News & Commentary

July 25, 2022

Fred Wang

Fred Wang is a student at Harvard Law School.

In today’s news and commentary, more on the Starbucks union as it crosses * 200 * election wins, and how workers in fragile supply-chain chokepoints are building leverage.

Starbucks workers, as Kevin recapped, won their 200th union election on Friday. This goal seemed deeply improbable just a few months ago, when there were exactly zero Starbucks locations unionized. But the steady flow of victories since “has transformed the idea of winning a union vote at a Starbucks from seemingly impossible to almost inevitable.”

The data (crunched by the New York Times’s Noam Scheiber), however, also suggest that the union might be losing steam. In the first few months after the Buffalo victory, Starbucks stores averaged over 20 petitions per week. That number dropped to 9 per week entering the summer, and has since fell to about 5. Still, in terms of the number of election wins and workers unionized, June was by far the union’s “best month” yet, according to a recent People’s Policy Project report.

Through it all, Starbucks management has been engaged in an aggressive anti-union campaign. And the numbers are beginning to show just how hostile it’s been. Through its actions, the company appears to be threatening workers with the possibility of workplace closures: “Only about 3 percent of Starbucks stores have seen active organizing campaigns,” Jacobin’s John Logan writes. But these locations account for “30 percent of the stores slated for permanent closure.” That can’t be a coincidence, especially given that Starbucks’s CEO Howard Schultz recently made clear that the company would not be “embracing the union.” And if so, Logan argues, Starbucks is in clear violation of federal labor law.

Workers at critical points in global supply chains are pressuring employers and governments for better working conditions, Augusta Saraiva and Bryce Baschuk of Bloomberg explain. As “inflation eats into their wages” and “workloads surge,” employees in global supply-chain chokepoints are beginning to push back — hard.

This kind of labor protest is a big deal for the global economy. For instance, the dockworkers dispute in the U.S., as Kevin summarized, “could have important implications not only for the labor movement but for supply chains across the world.” They join California truckers whose protests against a state worker-classification law have effectively shut down the Port of Oakland. Similarly, in Germany, a portworker strike earlier this month added to Europe’s container congestion, slowing trade. And in Norway, a strike by oil workers threatened to seriously disrupt the continent’s energy supply.
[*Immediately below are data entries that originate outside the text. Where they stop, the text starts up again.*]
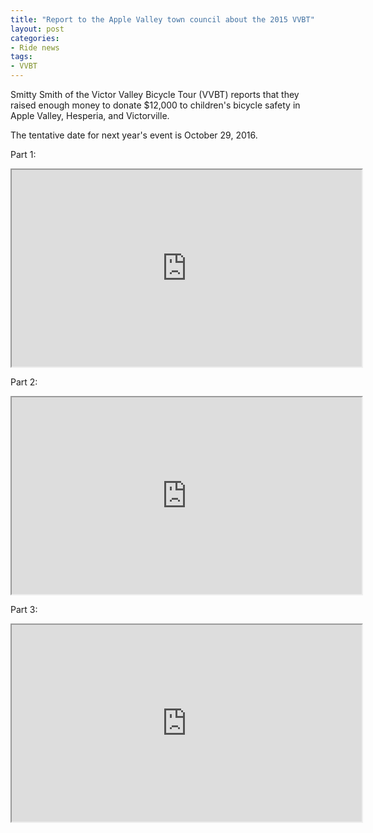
 ```yaml
---
title: "Report to the Apple Valley town council about the 2015 VVBT"
layout: post
categories:
- Ride news
tags:
- VVBT
---
```


Smitty Smith of the Victor Valley Bicycle Tour (VVBT) reports that they raised enough money to donate $12,000 to children's bicycle safety in Apple Valley, Hesperia, and Victorville.

The tentative date for next year's event is October 29, 2016.

Part 1:

<iframe width="560" height="315" src="https://www.youtube.com/embed/s5P_qlkTJWg?si=AMUaOYbhbt8tfrcn" title="Report to the Apple Valley town council about the 2015 Victor Valley Bicycle Tour" allow="accelerometer; autoplay; clipboard-write; encrypted-media; gyroscope; picture-in-picture; web-share" referrerpolicy="strict-origin-when-cross-origin" allowfullscreen></iframe>

Part 2:

<iframe width="560" height="315" src="https://www.youtube.com/embed/lE5ZexpEc_Q?si=0c3PDP3VwUAi51jD" title="Report to the Apple Valley town council about the 2015 Victor Valley Bicycle Tour" allow="accelerometer; autoplay; clipboard-write; encrypted-media; gyroscope; picture-in-picture; web-share" referrerpolicy="strict-origin-when-cross-origin" allowfullscreen></iframe>

Part 3:

<iframe width="560" height="315" src="https://www.youtube.com/embed/enX4vjP6Fes?si=kZXIK094T9YCH2Ow" title="Report to the Apple Valley town council about the 2015 Victor Valley Bicycle Tour" allow="accelerometer; autoplay; clipboard-write; encrypted-media; gyroscope; picture-in-picture; web-share" referrerpolicy="strict-origin-when-cross-origin" allowfullscreen></iframe>
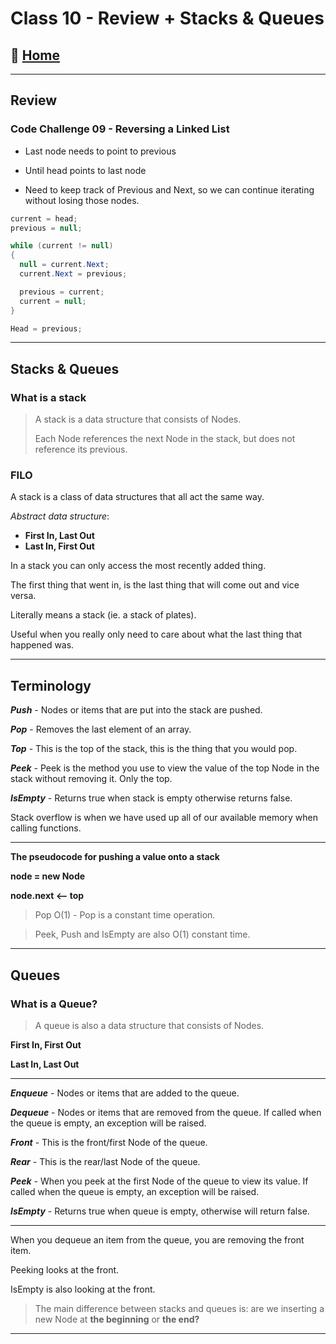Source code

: # Class 10 - Review + Stacks & Queues

## 🏡 [**Home**](0-classhome.md)

_____

## Review

### Code Challenge 09 - Reversing a Linked List

* Last node needs to point to previous
* Until head points to last node

* Need to keep track of Previous and Next, so we can continue iterating without losing those nodes.

```C#
current = head;
previous = null;

while (current != null)
{
  null = current.Next;
  current.Next = previous;

  previous = current;
  current = null;
} 

Head = previous;
```
_____

## Stacks & Queues

### What is a stack

> A stack is a data structure that consists of Nodes.
>
> Each Node references the next Node in the stack, but does not reference its previous.

### FILO

A stack is a class of data structures that all act the same way.

*Abstract data structure*:

* **First In, Last Out**
* **Last In, First Out**

In a stack you can only access the most recently added thing. 

The first thing that went in, is the last thing that will come out and vice versa. 

Literally means a stack (ie. a stack of plates).

Useful when you really only need to care about what the last thing that happened was.

_____

## Terminology

***Push*** - Nodes or items that are put into the stack are pushed.

***Pop*** - Removes the last element of an array.

***Top*** - This is the top of the stack, this is the thing that you would pop.

***Peek*** - Peek is the method you use to view the value of the top Node in the stack without removing it. Only the top.

***IsEmpty*** - Returns true when stack is empty otherwise returns false. 

Stack overflow is when we have used up all of our available memory when calling functions.

_____

**The pseudocode for pushing a value onto a stack**

**node = new Node**

**node.next <-- top**

> Pop O(1) - Pop is a constant time operation.

> Peek, Push and IsEmpty are also O(1) constant time.

_____

## Queues

### What is a Queue? 

> A queue is also a data structure that consists of Nodes.
>

**First In, First Out**

**Last In, Last Out**

_____

***Enqueue*** - Nodes or items that are added to the queue.

***Dequeue*** - Nodes or items that are removed from the queue. If called when the queue is empty, an exception will be raised.

***Front*** - This is the front/first Node of the queue.

***Rear*** - This is the rear/last Node of the queue.

***Peek*** - When you peek at the first Node of the queue to view its value. If called when the queue is empty, an exception will be raised.

***IsEmpty*** - Returns true when queue is empty, otherwise will return false.

_____

When you dequeue an item from the queue, you are removing the front item.

Peeking looks at the front.

IsEmpty is also looking at the front.

> The main difference between stacks and queues is: are we inserting a new Node at **the beginning** or **the end?**

_____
And employers and lawmakers are starting to listen. Norway’s government, for instance, quickly intervened to end the strike. Labor protests in key industries risk loading more and more stress onto already-fragile economies. Companies and governments are now realizing that if they want to avoid these crises, they will have to make sure those who keep our global economy running — workers — are taken care of.